Voilà donc en quatre pages un aperçu de ce que peut réaliser Le Monde : un dossier à la prétention historique, mais fait d’une histoire pour les Bisounours, à la fois inexacte, approximative, manichéenne, avec des analyses très discutables et d’un parti-pris évident : celui d’un islam fantasmé par l’Europe, d’un Islam « des Printemps arabes qui suscitent des espoirs », alors que l’Islam, le vrai, est fondamentalement politique, exclusif et absolu dans tous les actes de la vie, et c’est bien ce qui explique l’incompatibilité totale de la charia et de la démocratie. On ne saurait alors trop conseiller à ces candides – pour ne pas dire collaborateurs ou compagnons de route – de lire le livre Juifs et Musulmans en Palestine et en Israël, d’Amnon Cohen, où l’historien retrace, grâce aux archives des minutes du tribunal islamique de Jérusalem, l’histoire de cette contrée. On y retiendra d’une part que Juifs et Musulmans pouvaient coexister au prix d’un statut d’infériorité (dhimma) des Juifs et tant que leur puissance économique ne présentait pas de risques pour la majorité musulmane. On y retiendra également ce qui est une constante dans toute l’histoire passée et contemporaine de l’Islam, à savoir que les minorités non musulmanes ne jouissent d’une liberté et d’une sécurité toute relatives que tant que le pouvoir politique domine le pouvoir religieux et s’en démarque ; sinon les minorités sont constamment menacées dans leur existence et leur sécurité.

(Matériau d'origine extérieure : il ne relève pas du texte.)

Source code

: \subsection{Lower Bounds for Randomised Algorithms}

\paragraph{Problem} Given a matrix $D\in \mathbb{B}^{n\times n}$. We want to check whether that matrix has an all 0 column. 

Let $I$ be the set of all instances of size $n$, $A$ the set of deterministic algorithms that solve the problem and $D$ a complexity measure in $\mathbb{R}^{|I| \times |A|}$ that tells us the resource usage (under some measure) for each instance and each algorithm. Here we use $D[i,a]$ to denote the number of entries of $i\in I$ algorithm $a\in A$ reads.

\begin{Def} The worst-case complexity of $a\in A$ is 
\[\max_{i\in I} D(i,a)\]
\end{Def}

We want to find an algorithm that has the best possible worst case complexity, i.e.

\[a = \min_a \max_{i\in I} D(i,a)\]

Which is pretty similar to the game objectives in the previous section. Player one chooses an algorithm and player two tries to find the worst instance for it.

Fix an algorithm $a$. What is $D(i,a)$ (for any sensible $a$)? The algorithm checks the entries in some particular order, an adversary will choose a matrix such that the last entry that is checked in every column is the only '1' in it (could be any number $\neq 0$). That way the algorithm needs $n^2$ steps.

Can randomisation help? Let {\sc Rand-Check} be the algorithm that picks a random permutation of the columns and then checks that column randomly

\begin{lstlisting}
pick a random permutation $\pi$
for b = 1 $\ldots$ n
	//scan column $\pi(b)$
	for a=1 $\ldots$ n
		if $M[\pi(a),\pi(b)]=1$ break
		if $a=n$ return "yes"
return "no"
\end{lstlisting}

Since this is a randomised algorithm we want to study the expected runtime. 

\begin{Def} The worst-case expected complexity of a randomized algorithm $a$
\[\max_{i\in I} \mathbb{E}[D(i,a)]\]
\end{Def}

L’aveuglement complice des tenants d’un islam idéalisé se retrouve ainsi dans ce dossier proposé par Le Monde. Peut-être cela sera-t-il suffisant pour passer l’épreuve d’histoire du baccalauréat, mais le lecteur exigeant et intellectuellement honnête n’y trouvera pas son compte et risque fort de rester sur sa faim. Il n’y trouvera pas en tous cas la perspective historique indispensable à la compréhension de ce sujet complexe qui lui permettrait de forger sa pensée, au-delà de tout manichéisme. Au lieu de cela, Le Monde fournit aux lycéens un prêt-à-penser idéologiquement marqué à l’extrême-gauche, qui tient davantage de la propagande que de l’éducation, où la fin justifie les moyens et qui légitime le recours au terrorisme. Pour Le Monde la rééducation commence bien à l’école et, pour la jeunesse, il va être de plus en plus délicat sinon subversif d’opposer un argumentaire à une idéologie qui risque d’être largement relayée par le rouleau compresseur du système éducatif. »
Il n’y a donc malheureusement rien de nouveau sous le soleil. L’idéologie prévaut sur l’information depuis très longtemps, avec la complicité réelle des pouvoirs de gauche (acquis à cette idéologie) et ceux de la droite molle (qui aiment tellement plaire à la gauche).